*Exercise data*:

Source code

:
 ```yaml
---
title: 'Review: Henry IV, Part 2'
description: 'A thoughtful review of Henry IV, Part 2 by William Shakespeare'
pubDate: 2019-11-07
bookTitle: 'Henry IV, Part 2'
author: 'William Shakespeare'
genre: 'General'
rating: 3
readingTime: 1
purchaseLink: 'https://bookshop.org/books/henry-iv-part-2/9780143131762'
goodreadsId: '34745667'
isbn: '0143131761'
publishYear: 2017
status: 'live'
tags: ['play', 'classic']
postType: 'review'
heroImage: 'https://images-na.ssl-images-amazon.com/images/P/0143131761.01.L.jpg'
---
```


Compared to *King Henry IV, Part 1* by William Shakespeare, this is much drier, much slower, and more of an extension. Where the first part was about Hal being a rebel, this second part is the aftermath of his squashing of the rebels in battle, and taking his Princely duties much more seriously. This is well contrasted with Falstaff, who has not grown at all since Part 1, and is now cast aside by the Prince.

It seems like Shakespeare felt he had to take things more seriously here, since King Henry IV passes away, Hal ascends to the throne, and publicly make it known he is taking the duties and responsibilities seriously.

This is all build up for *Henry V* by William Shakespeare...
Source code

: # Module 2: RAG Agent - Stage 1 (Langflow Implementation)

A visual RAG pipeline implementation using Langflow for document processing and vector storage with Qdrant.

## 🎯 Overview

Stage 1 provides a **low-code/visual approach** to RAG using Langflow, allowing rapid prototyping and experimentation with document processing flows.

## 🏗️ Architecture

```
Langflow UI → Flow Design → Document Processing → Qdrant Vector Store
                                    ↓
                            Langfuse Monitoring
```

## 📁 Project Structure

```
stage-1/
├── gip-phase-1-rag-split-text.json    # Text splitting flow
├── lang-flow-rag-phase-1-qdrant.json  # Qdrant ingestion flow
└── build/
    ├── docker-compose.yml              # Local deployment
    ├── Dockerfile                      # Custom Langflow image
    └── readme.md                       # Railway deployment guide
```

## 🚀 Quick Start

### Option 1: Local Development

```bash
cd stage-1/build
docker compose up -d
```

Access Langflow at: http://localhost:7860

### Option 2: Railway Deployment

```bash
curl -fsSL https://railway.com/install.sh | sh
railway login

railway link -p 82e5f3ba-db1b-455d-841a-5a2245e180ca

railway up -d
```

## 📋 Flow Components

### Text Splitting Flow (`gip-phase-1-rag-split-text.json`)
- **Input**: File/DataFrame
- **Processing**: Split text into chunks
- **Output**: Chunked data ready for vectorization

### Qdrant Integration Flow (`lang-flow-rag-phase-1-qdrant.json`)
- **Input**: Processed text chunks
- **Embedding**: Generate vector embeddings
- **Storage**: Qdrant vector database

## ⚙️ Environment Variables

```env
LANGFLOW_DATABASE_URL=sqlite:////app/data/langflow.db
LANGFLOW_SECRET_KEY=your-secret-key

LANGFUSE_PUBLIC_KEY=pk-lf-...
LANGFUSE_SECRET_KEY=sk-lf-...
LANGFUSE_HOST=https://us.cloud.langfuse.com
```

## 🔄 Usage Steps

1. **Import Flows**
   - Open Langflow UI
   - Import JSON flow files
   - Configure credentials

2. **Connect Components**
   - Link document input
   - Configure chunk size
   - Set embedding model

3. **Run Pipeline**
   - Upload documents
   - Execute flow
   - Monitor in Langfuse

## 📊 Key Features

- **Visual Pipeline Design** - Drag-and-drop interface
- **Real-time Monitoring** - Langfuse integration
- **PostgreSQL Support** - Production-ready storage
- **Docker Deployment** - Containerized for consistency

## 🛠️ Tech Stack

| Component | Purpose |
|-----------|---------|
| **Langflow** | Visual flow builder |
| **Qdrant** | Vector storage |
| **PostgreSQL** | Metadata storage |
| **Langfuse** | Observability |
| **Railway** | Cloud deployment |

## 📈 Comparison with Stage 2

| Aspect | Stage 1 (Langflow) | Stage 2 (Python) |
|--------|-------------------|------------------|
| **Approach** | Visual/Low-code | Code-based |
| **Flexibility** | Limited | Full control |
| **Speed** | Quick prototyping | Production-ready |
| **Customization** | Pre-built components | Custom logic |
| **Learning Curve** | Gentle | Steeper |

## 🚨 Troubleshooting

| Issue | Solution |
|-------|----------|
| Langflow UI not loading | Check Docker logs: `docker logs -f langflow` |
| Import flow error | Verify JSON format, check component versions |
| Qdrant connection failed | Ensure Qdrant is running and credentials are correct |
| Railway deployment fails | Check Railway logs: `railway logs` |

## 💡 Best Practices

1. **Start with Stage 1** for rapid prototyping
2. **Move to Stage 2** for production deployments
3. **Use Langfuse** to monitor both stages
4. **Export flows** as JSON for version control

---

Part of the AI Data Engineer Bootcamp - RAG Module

*Directions*: Give back exactly the lines above, from the line containing "### Text Splitting" through the line containing "## 📊 Key Features", with both end lines and nothing more.

*Result of the task*:
### Text Splitting Flow (`gip-phase-1-rag-split-text.json`)
- **Input**: File/DataFrame
- **Processing**: Split text into chunks
- **Output**: Chunked data ready for vectorization

### Qdrant Integration Flow (`lang-flow-rag-phase-1-qdrant.json`)
- **Input**: Processed text chunks
- **Embedding**: Generate vector embeddings
- **Storage**: Qdrant vector database

## ⚙️ Environment Variables

```env
LANGFLOW_DATABASE_URL=sqlite:////app/data/langflow.db
LANGFLOW_SECRET_KEY=your-secret-key

LANGFUSE_PUBLIC_KEY=pk-lf-...
LANGFUSE_SECRET_KEY=sk-lf-...
LANGFUSE_HOST=https://us.cloud.langfuse.com
```

## 🔄 Usage Steps

1. **Import Flows**
   - Open Langflow UI
   - Import JSON flow files
   - Configure credentials

2. **Connect Components**
   - Link document input
   - Configure chunk size
   - Set embedding model

3. **Run Pipeline**
   - Upload documents
   - Execute flow
   - Monitor in Langfuse

## 📊 Key Features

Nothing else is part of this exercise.